Gov.Tom Wolf Lets Pennsylvania's State Budget Become Law Without Full Funding
For the second year in a row, Democratic Gov. Tom Wolf allowed the state’s budget sent by the Legislature to him to become law- with no way to pay for it yet.
Wolf had 10 days from June 30th to either sign or veto the legislation but he chose to let it become law automatically at midnight of 28th July without his signature. However, the Republicans who dominate both the houses of Legislature were unable to agree on a way to close the budget gap.
Pennsylvania Gov. Tom Wolf speaks at the Democratic National Convention in Philadelphia, Pennsylvania
Wolf has apparently asked for tax increases on some business practices and the natural gas industry but not taxes on workers or consumers as he’s sought in other years.
Wolf said in a statement
“In the coming days, it is my hope that the General Assembly will come together to pass a responsible solution to balance our books”

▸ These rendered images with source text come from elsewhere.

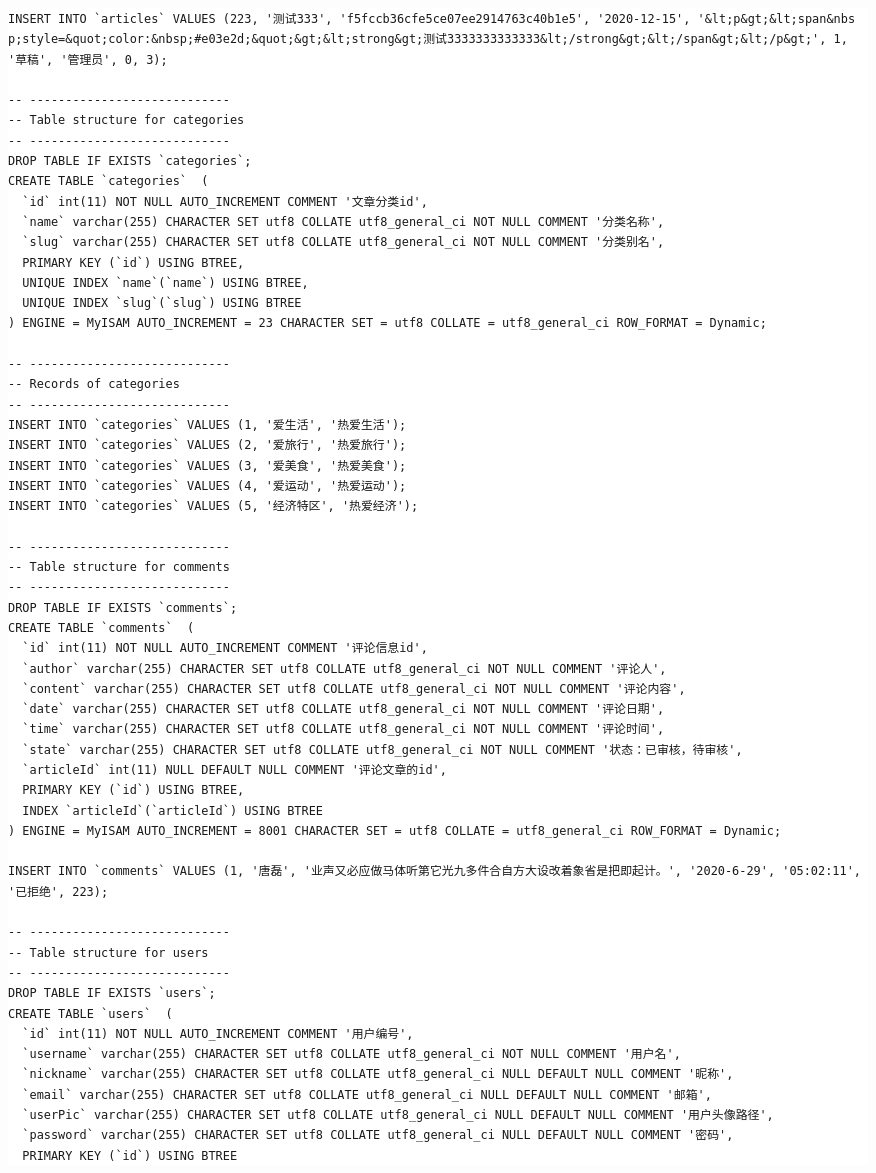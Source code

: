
 ```mysql
INSERT INTO `articles` VALUES (223, '测试333', 'f5fccb36cfe5ce07ee2914763c40b1e5', '2020-12-15', '&lt;p&gt;&lt;span&nbsp;style=&quot;color:&nbsp;#e03e2d;&quot;&gt;&lt;strong&gt;测试3333333333333&lt;/strong&gt;&lt;/span&gt;&lt;/p&gt;', 1, '草稿', '管理员', 0, 3);

-- ----------------------------
-- Table structure for categories
-- ----------------------------
DROP TABLE IF EXISTS `categories`;
CREATE TABLE `categories`  (
  `id` int(11) NOT NULL AUTO_INCREMENT COMMENT '文章分类id',
  `name` varchar(255) CHARACTER SET utf8 COLLATE utf8_general_ci NOT NULL COMMENT '分类名称',
  `slug` varchar(255) CHARACTER SET utf8 COLLATE utf8_general_ci NOT NULL COMMENT '分类别名',
  PRIMARY KEY (`id`) USING BTREE,
  UNIQUE INDEX `name`(`name`) USING BTREE,
  UNIQUE INDEX `slug`(`slug`) USING BTREE
) ENGINE = MyISAM AUTO_INCREMENT = 23 CHARACTER SET = utf8 COLLATE = utf8_general_ci ROW_FORMAT = Dynamic;

-- ----------------------------
-- Records of categories
-- ----------------------------
INSERT INTO `categories` VALUES (1, '爱生活', '热爱生活');
INSERT INTO `categories` VALUES (2, '爱旅行', '热爱旅行');
INSERT INTO `categories` VALUES (3, '爱美食', '热爱美食');
INSERT INTO `categories` VALUES (4, '爱运动', '热爱运动');
INSERT INTO `categories` VALUES (5, '经济特区', '热爱经济');

-- ----------------------------
-- Table structure for comments
-- ----------------------------
DROP TABLE IF EXISTS `comments`;
CREATE TABLE `comments`  (
  `id` int(11) NOT NULL AUTO_INCREMENT COMMENT '评论信息id',
  `author` varchar(255) CHARACTER SET utf8 COLLATE utf8_general_ci NOT NULL COMMENT '评论人',
  `content` varchar(255) CHARACTER SET utf8 COLLATE utf8_general_ci NOT NULL COMMENT '评论内容',
  `date` varchar(255) CHARACTER SET utf8 COLLATE utf8_general_ci NOT NULL COMMENT '评论日期',
  `time` varchar(255) CHARACTER SET utf8 COLLATE utf8_general_ci NOT NULL COMMENT '评论时间',
  `state` varchar(255) CHARACTER SET utf8 COLLATE utf8_general_ci NOT NULL COMMENT '状态：已审核，待审核',
  `articleId` int(11) NULL DEFAULT NULL COMMENT '评论文章的id',
  PRIMARY KEY (`id`) USING BTREE,
  INDEX `articleId`(`articleId`) USING BTREE
) ENGINE = MyISAM AUTO_INCREMENT = 8001 CHARACTER SET = utf8 COLLATE = utf8_general_ci ROW_FORMAT = Dynamic;

INSERT INTO `comments` VALUES (1, '唐磊', '业声又必应做马体听第它光九多件合自方大设改着象省是把即起计。', '2020-6-29', '05:02:11', '已拒绝', 223);

-- ----------------------------
-- Table structure for users
-- ----------------------------
DROP TABLE IF EXISTS `users`;
CREATE TABLE `users`  (
  `id` int(11) NOT NULL AUTO_INCREMENT COMMENT '用户编号',
  `username` varchar(255) CHARACTER SET utf8 COLLATE utf8_general_ci NOT NULL COMMENT '用户名',
  `nickname` varchar(255) CHARACTER SET utf8 COLLATE utf8_general_ci NULL DEFAULT NULL COMMENT '昵称',
  `email` varchar(255) CHARACTER SET utf8 COLLATE utf8_general_ci NULL DEFAULT NULL COMMENT '邮箱',
  `userPic` varchar(255) CHARACTER SET utf8 COLLATE utf8_general_ci NULL DEFAULT NULL COMMENT '用户头像路径',
  `password` varchar(255) CHARACTER SET utf8 COLLATE utf8_general_ci NULL DEFAULT NULL COMMENT '密码',
  PRIMARY KEY (`id`) USING BTREE
```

He also added, “There are many options available to balance the budget in the long-term, like those I presented earlier this year. Our creditors and the people of Pennsylvania understand a responsible resolution must take real and necessary steps to improve Pennsylvania’s fiscal future.”
The fiscal 2018 budget is about $450 million larger than last year. The budget deficit is due in large part to revenue collections this fiscal year which was $1.6 billion below expectations.
By allowing the budget to become law, Wolf can put all or some of the money into “budgetary reserves,” which means a mid-year spending halt could occur if the revenue package does not fully materialize in the Legislature.
Pennsylvania is the only state government without a legislated budget for part or all of the 2016-17 fiscal years that began July 1, according to the National Association of State Budget Officers.